» Your objective
Locate the line that contains "currently struggling with". Print it and every subsequent line through the final line of the records, exactly and only those.
══ Supplied information
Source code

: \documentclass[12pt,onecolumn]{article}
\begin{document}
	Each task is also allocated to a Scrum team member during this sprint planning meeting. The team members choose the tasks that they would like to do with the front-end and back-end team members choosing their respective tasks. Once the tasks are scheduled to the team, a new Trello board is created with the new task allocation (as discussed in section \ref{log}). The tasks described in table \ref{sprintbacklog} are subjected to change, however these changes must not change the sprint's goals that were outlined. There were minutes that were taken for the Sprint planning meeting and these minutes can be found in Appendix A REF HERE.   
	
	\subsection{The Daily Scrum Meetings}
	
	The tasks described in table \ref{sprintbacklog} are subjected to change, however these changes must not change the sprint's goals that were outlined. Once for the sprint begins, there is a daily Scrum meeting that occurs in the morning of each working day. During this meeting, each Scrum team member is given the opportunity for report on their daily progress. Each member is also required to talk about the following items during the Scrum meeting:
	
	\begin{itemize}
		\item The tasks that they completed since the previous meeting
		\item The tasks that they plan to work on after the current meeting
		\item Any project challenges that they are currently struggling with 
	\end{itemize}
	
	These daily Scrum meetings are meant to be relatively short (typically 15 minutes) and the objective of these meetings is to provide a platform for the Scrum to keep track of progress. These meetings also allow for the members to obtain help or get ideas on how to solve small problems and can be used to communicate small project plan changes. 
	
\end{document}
════
» Answer
		\item Any project challenges that they are currently struggling with 
	\end{itemize}
	
	These daily Scrum meetings are meant to be relatively short (typically 15 minutes) and the objective of these meetings is to provide a platform for the Scrum to keep track of progress. These meetings also allow for the members to obtain help or get ideas on how to solve small problems and can be used to communicate small project plan changes. 
	
\end{document}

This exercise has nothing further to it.